Saved data entries
=== Begin Enclosure ===

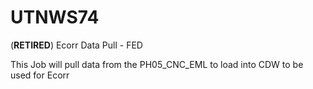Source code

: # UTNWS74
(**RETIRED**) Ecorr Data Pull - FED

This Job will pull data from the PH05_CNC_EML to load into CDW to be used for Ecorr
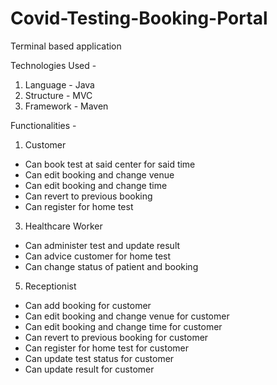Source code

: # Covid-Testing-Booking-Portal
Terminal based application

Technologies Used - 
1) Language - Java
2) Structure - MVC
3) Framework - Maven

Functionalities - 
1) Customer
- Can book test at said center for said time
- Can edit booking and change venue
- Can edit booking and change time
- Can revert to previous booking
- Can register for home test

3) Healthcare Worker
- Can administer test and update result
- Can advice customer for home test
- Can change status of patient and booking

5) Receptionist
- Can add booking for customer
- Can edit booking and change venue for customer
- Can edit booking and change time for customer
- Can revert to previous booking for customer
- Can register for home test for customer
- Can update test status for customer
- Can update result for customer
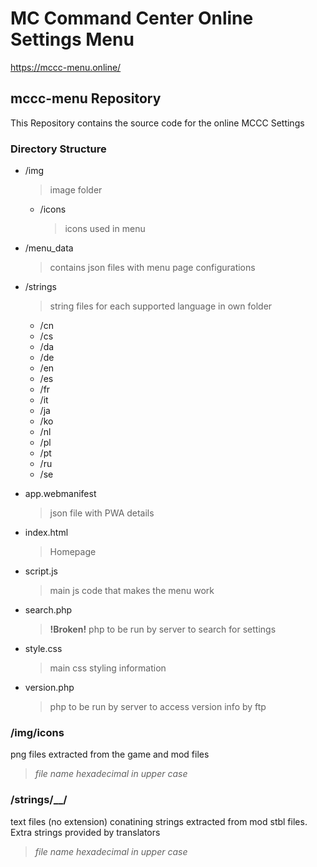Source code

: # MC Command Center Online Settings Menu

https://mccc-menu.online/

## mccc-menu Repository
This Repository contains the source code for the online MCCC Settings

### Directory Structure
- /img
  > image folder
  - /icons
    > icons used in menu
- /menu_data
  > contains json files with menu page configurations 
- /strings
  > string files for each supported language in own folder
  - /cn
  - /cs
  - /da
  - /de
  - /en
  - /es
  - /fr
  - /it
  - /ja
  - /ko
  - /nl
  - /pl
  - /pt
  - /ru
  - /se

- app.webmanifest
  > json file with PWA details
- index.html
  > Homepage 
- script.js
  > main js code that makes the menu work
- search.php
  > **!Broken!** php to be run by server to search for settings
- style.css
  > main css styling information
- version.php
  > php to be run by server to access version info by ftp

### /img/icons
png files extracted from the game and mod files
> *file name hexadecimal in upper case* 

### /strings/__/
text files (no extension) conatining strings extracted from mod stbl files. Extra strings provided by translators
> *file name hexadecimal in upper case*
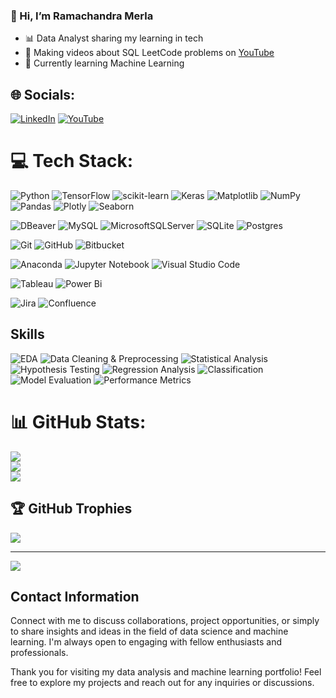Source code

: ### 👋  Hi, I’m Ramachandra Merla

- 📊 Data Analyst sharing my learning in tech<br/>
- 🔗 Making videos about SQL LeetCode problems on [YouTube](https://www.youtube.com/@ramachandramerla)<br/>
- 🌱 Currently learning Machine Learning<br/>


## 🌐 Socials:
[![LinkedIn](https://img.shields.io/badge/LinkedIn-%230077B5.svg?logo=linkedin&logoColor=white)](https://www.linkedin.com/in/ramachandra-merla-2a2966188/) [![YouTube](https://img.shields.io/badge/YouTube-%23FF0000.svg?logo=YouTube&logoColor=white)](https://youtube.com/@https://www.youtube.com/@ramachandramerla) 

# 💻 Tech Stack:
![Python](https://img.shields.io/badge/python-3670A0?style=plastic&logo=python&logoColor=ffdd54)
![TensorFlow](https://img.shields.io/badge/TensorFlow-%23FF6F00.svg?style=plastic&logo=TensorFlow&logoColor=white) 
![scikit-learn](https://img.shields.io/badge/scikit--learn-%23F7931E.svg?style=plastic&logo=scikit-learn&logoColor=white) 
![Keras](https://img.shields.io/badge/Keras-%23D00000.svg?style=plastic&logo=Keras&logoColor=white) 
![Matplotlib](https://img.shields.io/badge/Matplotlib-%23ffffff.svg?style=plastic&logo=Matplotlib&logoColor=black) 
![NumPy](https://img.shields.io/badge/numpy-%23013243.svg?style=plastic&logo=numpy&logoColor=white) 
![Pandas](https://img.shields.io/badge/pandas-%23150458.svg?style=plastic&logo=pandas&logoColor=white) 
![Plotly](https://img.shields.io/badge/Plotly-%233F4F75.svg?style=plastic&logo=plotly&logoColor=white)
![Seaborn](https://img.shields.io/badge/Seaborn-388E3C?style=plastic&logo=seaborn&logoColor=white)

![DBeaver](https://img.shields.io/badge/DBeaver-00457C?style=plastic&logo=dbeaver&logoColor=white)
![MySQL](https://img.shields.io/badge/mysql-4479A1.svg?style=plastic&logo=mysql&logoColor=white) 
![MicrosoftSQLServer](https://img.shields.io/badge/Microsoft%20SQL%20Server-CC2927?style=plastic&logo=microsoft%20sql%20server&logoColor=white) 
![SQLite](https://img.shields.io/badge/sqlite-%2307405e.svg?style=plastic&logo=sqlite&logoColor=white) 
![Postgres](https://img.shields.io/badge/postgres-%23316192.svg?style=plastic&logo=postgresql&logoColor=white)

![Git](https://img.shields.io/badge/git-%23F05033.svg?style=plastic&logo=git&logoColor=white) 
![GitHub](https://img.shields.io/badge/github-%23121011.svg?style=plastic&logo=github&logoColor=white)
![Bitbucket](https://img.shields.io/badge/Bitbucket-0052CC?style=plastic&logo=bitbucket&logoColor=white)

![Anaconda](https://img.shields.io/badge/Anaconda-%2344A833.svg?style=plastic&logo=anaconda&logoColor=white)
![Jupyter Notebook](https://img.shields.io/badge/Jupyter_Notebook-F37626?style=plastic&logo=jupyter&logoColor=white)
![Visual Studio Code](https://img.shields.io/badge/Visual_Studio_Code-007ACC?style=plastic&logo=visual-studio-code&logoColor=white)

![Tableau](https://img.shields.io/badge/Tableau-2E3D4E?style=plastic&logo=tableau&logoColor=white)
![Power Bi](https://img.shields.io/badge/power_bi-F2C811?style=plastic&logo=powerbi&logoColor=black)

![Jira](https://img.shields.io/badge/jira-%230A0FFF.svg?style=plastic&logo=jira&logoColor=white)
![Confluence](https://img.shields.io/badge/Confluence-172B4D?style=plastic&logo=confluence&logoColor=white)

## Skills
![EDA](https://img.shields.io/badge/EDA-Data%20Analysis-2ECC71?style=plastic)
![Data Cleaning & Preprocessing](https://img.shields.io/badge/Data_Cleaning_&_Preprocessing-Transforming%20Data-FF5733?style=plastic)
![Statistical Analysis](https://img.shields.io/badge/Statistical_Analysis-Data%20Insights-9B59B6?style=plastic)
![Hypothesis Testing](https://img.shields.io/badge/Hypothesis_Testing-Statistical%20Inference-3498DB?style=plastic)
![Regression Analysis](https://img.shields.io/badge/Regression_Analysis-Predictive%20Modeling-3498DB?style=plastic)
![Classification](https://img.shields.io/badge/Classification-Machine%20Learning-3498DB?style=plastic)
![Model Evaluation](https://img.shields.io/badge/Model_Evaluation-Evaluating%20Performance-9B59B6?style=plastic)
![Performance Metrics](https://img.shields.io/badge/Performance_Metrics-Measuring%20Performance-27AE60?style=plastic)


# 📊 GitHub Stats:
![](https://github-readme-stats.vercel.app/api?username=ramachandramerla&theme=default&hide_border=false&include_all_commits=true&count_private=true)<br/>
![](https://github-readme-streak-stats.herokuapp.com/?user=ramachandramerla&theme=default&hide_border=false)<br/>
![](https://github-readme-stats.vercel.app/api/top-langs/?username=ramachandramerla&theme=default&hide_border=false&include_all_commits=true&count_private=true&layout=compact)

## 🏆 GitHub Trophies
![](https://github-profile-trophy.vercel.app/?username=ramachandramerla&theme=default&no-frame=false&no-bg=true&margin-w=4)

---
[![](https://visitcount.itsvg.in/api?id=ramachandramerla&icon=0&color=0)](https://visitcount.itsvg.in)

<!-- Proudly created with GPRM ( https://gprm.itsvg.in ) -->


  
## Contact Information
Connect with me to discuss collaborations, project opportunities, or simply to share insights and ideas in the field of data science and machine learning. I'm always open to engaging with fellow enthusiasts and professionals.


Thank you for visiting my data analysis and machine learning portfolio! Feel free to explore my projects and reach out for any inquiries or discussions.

=== End Enclosure ===

Reproduce verbatim the lines above, from the line with "- Can add booking for customer" through the line with "- Can update result for customer".

### Answer section
- Can add booking for customer
- Can edit booking and change venue for customer
- Can edit booking and change time for customer
- Can revert to previous booking for customer
- Can register for home test for customer
- Can update test status for customer
- Can update result for customer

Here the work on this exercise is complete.